SINGAPORE - Even as sustainable finance gains traction around the globe, issuers and investors face practical challenges that could stymie its further adoption. The lack of a common standard complicates measuring and reporting.

Meanwhile, issuers wonder how the additional costs relating to sustainability could be justified even as a global slowdown shrinks margins.
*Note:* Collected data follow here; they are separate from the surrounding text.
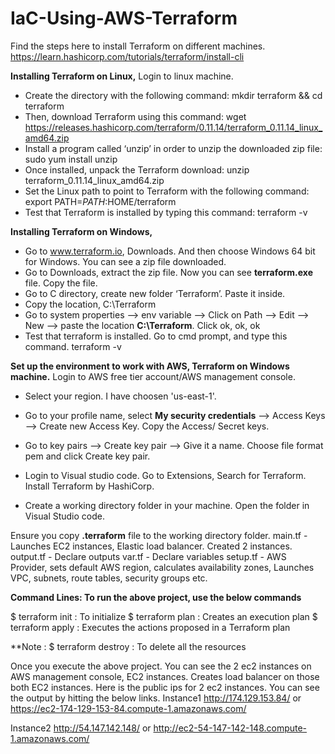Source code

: # IaC-Using-AWS-Terraform

Find the steps here to install Terraform on different machines.
https://learn.hashicorp.com/tutorials/terraform/install-cli

**Installing Terraform on Linux,**
Login to linux machine. 
- Create the directory with the following command: mkdir terraform && cd terraform
- Then, download Terraform using this command: wget https://releases.hashicorp.com/terraform/0.11.14/terraform_0.11.14_linux_amd64.zip
- Install a program called ‘unzip’ in order to unzip the downloaded zip file:
  sudo yum install unzip
- Once installed, unpack the Terraform download: 
  unzip terraform_0.11.14_linux_amd64.zip
- Set the Linux path to point to Terraform with the following command: 
  export PATH=$PATH:$HOME/terraform
- Test that Terraform is installed by typing this command: terraform -v

**Installing Terraform on Windows,**
- Go to www.terraform.io, Downloads. And then choose Windows 64 bit for Windows. You can see a zip file downloaded.
- Go to Downloads, extract the zip file. Now you can see **terraform.exe** file. Copy the file.
- Go to C directory, create new folder ‘Terraform’. Paste it inside.
- Copy the location, C:\Terraform
- Go to system properties -->  env variable --> Click on Path --> Edit --> New --> paste the location **C:\Terraform**. Click ok, ok, ok
- Test that terraform is installed. Go to cmd prompt, and type this command.
  terraform -v

**Set up the environment to work with AWS, Terraform on Windows machine.**
Login to AWS free tier account/AWS management console.
- Select your region. I have choosen 'us-east-1'.
- Go to your profile name, select **My security credentials** --> Access Keys --> Create new Access Key. Copy the Access/ Secret keys.
- Go to key pairs --> Create key pair --> Give it a name. Choose file format pem and click Create key pair.

- Login to Visual studio code. Go to Extensions, Search for Terraform. Install Terraform by HashiCorp.
- Create a working directory folder in your machine. Open the folder in Visual Studio code.

Ensure you copy **.terraform** file to the working directory folder.
main.tf - Launches EC2 instances, Elastic load balancer. Created 2 instances. 
output.tf - Declare outputs
var.tf - Declare variables
setup.tf - AWS Provider, sets default AWS region, calculates availability zones, Launches VPC, subnets, route tables, security groups etc.

**Command Lines: To run the above project, use the below commands**

$ terraform init : To initialize
$ terraform plan : Creates an execution plan
$ terraform apply : Executes the actions proposed in a Terraform plan

**Note : $ terraform destroy : To delete all the resources

Once you execute the above project. You can see the 2 ec2 instances on AWS management console, EC2 instances.
Creates load balancer on those both EC2 instances.
Here is the public ips for 2 ec2 instances.
You can see the output by hitting the below links.
Instance1
http://174.129.153.84/
or
https://ec2-174-129-153-84.compute-1.amazonaws.com/

Instance2
http://54.147.142.148/
or
http://ec2-54-147-142-148.compute-1.amazonaws.com/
Given that Islamic finance shares a parallel interest especially on ethical investing, are the areas of similarities bound to provide some of the answers.

How can capital markets properly value ESG principles?

Sean Henderson, co-head of debt capital markets, Asia-Pacific, HSBC, thinks that companies in Asia do need to pay more attention to ESG factors in their corporate strategy, and that Asia in general is relatively slower in terms of ESG awareness, but that it is moving in the right direction.

“One benefit to doing a green bond is that you have to report to an organization on what they are doing and how they are using the proceeds. The ESG thinking will go down to the business level of how to do business,” says Henderson.

Jean Louis Nakamura, chief executive officer, Hong Kong and chief investment officer, Asia-Pacific, Lombard Odier, believes the deeper implication of ESG is further integration of ESG into the company. “The integration can increase the awareness of the companies in terms of financing cost,” he explains.

Meanwhile, the principles behind Islamic finance can help clarify some of the issues around ESG adoption. Dato' Paduka Syed Mashafuddin Syed Badarudin, chief executive officer, Principal Asset Management, sees a lot of commonality with Islamic finance and ESG, but that “ESG has a more inclusive approach than Islamic finance.”

Applying an ESG approach can lead to potential long-term sustainable return, and Henry Loh, investment manager – Asian fixed income, Aberdeen Standard Investments, says “We are looking at ESG factors that can bring us five to ten-year sustainable return.”

Randolf Tantzscher, managing director – indices, IHS Markit notes that ESG is the top conversation he has with clients. “Everyone is looking at ESG differently. Index providers can give a black and white approach to investors, but when it comes to an ESG index, we are still at the preliminary stage. If everyone has their own ESG approach, it is difficult to see a benchmark to the market,” he says.

Dato' Paduka Syed Mashafuddin Syed Badarudin also thinks along similar lines in that it will take years to form an industry recognized standard of ESG process.

ESG has a much broader impact now; it is not just about green bonds - it can influence each and every single investment decision. “Third-party verification and opinion from regulators are very important,” says Henderson. “If you don't have an answer for your ESG approach as an issuer, you cannot maintain your investor base.”

Nakamura thinks that some rating agencies are late in incorporating ESG criteria maybe because they feel that they do not have much impact on the long-term solvability of the companies they rate. This opens the door for active sustainable managers to create outperformance.